+++ Data records +++

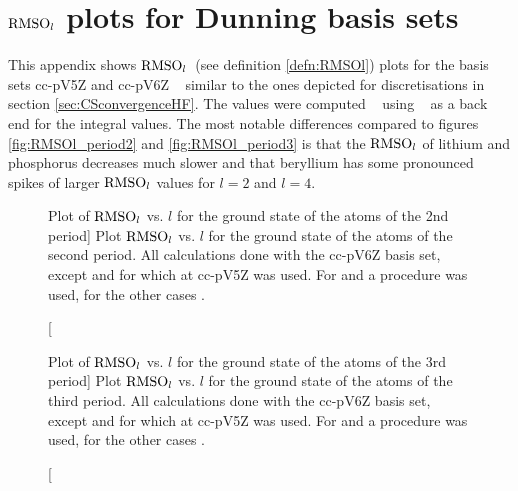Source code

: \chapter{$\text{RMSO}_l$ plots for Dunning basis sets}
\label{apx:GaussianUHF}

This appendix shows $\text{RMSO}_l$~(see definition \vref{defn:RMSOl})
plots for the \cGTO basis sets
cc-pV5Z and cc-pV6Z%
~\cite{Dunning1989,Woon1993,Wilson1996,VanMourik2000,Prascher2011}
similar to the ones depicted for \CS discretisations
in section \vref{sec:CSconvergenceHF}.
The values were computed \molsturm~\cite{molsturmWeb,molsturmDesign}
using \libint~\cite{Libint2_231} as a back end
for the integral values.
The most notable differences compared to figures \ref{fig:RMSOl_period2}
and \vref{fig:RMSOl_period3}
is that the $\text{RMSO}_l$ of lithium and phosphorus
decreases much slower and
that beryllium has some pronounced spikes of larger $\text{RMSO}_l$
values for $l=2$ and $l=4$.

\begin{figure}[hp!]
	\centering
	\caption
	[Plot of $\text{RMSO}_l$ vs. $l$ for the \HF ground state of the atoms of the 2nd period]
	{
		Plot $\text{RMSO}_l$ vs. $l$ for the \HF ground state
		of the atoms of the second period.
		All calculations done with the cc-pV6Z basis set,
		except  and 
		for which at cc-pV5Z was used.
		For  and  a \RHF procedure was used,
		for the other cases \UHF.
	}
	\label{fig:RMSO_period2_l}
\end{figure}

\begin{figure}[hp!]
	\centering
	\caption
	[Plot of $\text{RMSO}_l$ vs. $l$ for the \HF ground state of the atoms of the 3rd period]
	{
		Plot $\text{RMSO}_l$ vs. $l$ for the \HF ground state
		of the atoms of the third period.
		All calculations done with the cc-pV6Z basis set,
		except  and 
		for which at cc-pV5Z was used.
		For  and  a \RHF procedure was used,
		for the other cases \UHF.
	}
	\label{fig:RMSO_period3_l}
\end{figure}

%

+++

§ **Task objective**
Without any of its pictures, the listing is to be repeated exactly as it stands.

§ **Problem solution**
Source code

: \chapter{$\text{RMSO}_l$ plots for Dunning basis sets}
\label{apx:GaussianUHF}

This appendix shows $\text{RMSO}_l$~(see definition \vref{defn:RMSOl})
plots for the \cGTO basis sets
cc-pV5Z and cc-pV6Z%
~\cite{Dunning1989,Woon1993,Wilson1996,VanMourik2000,Prascher2011}
similar to the ones depicted for \CS discretisations
in section \vref{sec:CSconvergenceHF}.
The values were computed \molsturm~\cite{molsturmWeb,molsturmDesign}
using \libint~\cite{Libint2_231} as a back end
for the integral values.
The most notable differences compared to figures \ref{fig:RMSOl_period2}
and \vref{fig:RMSOl_period3}
is that the $\text{RMSO}_l$ of lithium and phosphorus
decreases much slower and
that beryllium has some pronounced spikes of larger $\text{RMSO}_l$
values for $l=2$ and $l=4$.

\begin{figure}[hp!]
	\centering
	\caption
	[Plot of $\text{RMSO}_l$ vs. $l$ for the \HF ground state of the atoms of the 2nd period]
	{
		Plot $\text{RMSO}_l$ vs. $l$ for the \HF ground state
		of the atoms of the second period.
		All calculations done with the cc-pV6Z basis set,
		except  and 
		for which at cc-pV5Z was used.
		For  and  a \RHF procedure was used,
		for the other cases \UHF.
	}
	\label{fig:RMSO_period2_l}
\end{figure}

\begin{figure}[hp!]
	\centering
	\caption
	[Plot of $\text{RMSO}_l$ vs. $l$ for the \HF ground state of the atoms of the 3rd period]
	{
		Plot $\text{RMSO}_l$ vs. $l$ for the \HF ground state
		of the atoms of the third period.
		All calculations done with the cc-pV6Z basis set,
		except  and 
		for which at cc-pV5Z was used.
		For  and  a \RHF procedure was used,
		for the other cases \UHF.
	}
	\label{fig:RMSO_period3_l}
\end{figure}

%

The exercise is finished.